**Source data**
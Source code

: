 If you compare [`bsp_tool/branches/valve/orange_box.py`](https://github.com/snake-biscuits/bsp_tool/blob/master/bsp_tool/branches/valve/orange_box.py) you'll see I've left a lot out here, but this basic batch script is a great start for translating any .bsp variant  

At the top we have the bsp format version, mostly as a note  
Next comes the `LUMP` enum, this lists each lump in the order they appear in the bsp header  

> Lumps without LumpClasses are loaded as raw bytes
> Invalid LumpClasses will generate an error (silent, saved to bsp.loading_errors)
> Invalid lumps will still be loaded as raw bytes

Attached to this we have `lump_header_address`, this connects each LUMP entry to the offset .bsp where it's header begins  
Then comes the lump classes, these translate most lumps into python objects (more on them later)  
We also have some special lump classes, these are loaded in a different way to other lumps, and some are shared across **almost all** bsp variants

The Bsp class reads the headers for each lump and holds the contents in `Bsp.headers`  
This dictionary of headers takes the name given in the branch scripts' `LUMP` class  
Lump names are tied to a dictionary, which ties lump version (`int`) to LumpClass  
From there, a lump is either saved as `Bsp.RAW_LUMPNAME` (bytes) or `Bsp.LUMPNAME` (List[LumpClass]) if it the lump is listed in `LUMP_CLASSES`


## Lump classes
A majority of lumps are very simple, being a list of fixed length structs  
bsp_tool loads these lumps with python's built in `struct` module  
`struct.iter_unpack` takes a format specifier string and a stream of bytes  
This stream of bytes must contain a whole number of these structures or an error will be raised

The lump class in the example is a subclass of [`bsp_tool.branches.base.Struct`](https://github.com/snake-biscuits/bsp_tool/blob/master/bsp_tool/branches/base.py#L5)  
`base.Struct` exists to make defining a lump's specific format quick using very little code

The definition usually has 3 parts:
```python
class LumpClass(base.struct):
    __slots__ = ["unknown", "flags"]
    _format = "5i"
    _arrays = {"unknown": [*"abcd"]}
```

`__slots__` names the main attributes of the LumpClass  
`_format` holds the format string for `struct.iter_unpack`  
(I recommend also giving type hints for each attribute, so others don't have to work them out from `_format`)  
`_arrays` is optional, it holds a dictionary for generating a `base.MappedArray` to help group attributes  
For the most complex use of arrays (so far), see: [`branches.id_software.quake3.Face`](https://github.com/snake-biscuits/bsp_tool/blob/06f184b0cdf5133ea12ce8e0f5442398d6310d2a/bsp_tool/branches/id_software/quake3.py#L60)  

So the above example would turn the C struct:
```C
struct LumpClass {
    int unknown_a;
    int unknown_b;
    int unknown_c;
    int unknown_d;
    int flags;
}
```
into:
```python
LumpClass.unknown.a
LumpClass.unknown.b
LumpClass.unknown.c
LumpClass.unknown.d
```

**Try it**
Copy only this part of the entries above: the line with "At the top we", the line with "This dictionary of", and the lines between, all exactly as written.

**Exercise response**
At the top we have the bsp format version, mostly as a note  
Next comes the `LUMP` enum, this lists each lump in the order they appear in the bsp header  

> Lumps without LumpClasses are loaded as raw bytes
> Invalid LumpClasses will generate an error (silent, saved to bsp.loading_errors)
> Invalid lumps will still be loaded as raw bytes

Attached to this we have `lump_header_address`, this connects each LUMP entry to the offset .bsp where it's header begins  
Then comes the lump classes, these translate most lumps into python objects (more on them later)  
We also have some special lump classes, these are loaded in a different way to other lumps, and some are shared across **almost all** bsp variants

The Bsp class reads the headers for each lump and holds the contents in `Bsp.headers`  
This dictionary of headers takes the name given in the branch scripts' `LUMP` class  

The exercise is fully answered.